Back in June, I posted a list of
good summer books, including just released
Code Name Verity by
Elizabeth Wein, which I had only just started. From the first page, I was gripped by the unusual premise and entranced with the whimsical voice. A captured British spy is writing a confession for her Gestapo interrogators. This World War II
Scheherazade spins a convoluted tale to postpone her death sentence. She tells the happy story of how she met her pilot, another 18-year-old girl, and the events that led to their crash landing in occupied France.
Author Elizabeth Wein, a pilot herself, has clearly done her research into how women were involved in the war effort.

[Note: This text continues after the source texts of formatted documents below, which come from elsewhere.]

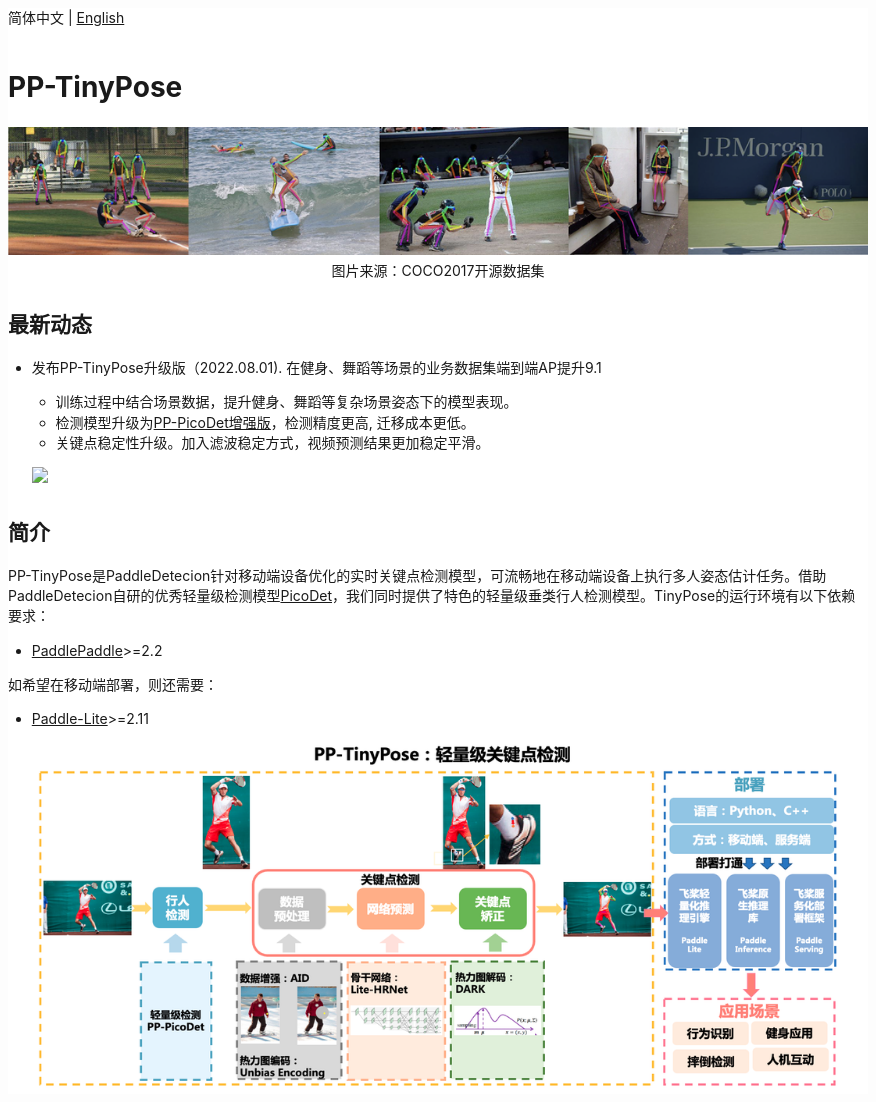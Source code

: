 简体中文 | [English](README_en.md)

# PP-TinyPose

<div align="center">
  <img src="../../../docs/images/tinypose_demo.png"/>
  <center>图片来源：COCO2017开源数据集</center>
</div>

## 最新动态
- 发布PP-TinyPose升级版（2022.08.01). 在健身、舞蹈等场景的业务数据集端到端AP提升9.1
  - 训练过程中结合场景数据，提升健身、舞蹈等复杂场景姿态下的模型表现。
  - 检测模型升级为[PP-PicoDet增强版](../../../configs/picodet/README.md)，检测精度更高, 迁移成本更低。
  - 关键点稳定性升级。加入滤波稳定方式，视频预测结果更加稳定平滑。

  ![](https://user-images.githubusercontent.com/15810355/181733705-d0f84232-c6a2-43dd-be70-4a3a246b8fbc.gif)

## 简介
PP-TinyPose是PaddleDetecion针对移动端设备优化的实时关键点检测模型，可流畅地在移动端设备上执行多人姿态估计任务。借助PaddleDetecion自研的优秀轻量级检测模型[PicoDet](../../picodet/README.md)，我们同时提供了特色的轻量级垂类行人检测模型。TinyPose的运行环境有以下依赖要求：
- [PaddlePaddle](https://github.com/PaddlePaddle/Paddle)>=2.2

如希望在移动端部署，则还需要：
- [Paddle-Lite](https://github.com/PaddlePaddle/Paddle-Lite)>=2.11


<div align="center">
  <img src="../../../docs/images/tinypose_pipeline.png" width='800'/>
</div>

She uses small details, like the advent of ballpoint pens, to make history seem real, but it's her idiosyncratic characters that bring the pages to life. Even the Nazis are well developed with the line between good and evil somewhat blurred. I can't think of another war book that has young women as protagonists, and not romantic interests of the soldiers.
Code Name Verity allows the girls to lead the action and to form a close wartime bond, while still maintaining historical accuracy. The somewhat epistolary writing style matches the time period too.
The spy narrator was one of the best characters I've ever encountered. Her plucky spirit reminded me a bit of Juliet from
The Guernsey Literary and Potato Peal Society, but this story, despite being written for teens, was darker. Although the descriptions weren't graphic, the details of the spy's confinement and the cries of her fellow prisoners haunted my dreams. Still, I spent more time laughing than crying as the protagonist had a most British sense of humor: stiff upper lip with ironic, self-deprecating asides.
Most of the narrative avoided the grim realities of war and instead focused on how two girls from opposite ends of society, one upper class Scottish and the other working class English, became best friends. There's a hint of romantic attachment, but it's not spelled out. Their close friendship followed the tradition of
Anne of Green Gables and her bussom body, Diana. It's a welcome change from more recent clique books to have a teen novel centered on a positive female friendship.
Don't let the young adult label put you off;
Code Name Verity is perhaps better suited for adult readers due to the dark subject matter. My husband loved it too and found the battle scenes realistically chaotic. It would be too scary for our sensitive 15-year-old daughter, but I recommended it to her best friend, who reads mostly adult fiction. It's exciting to find innovative, literary work with strong female characters for teen readers.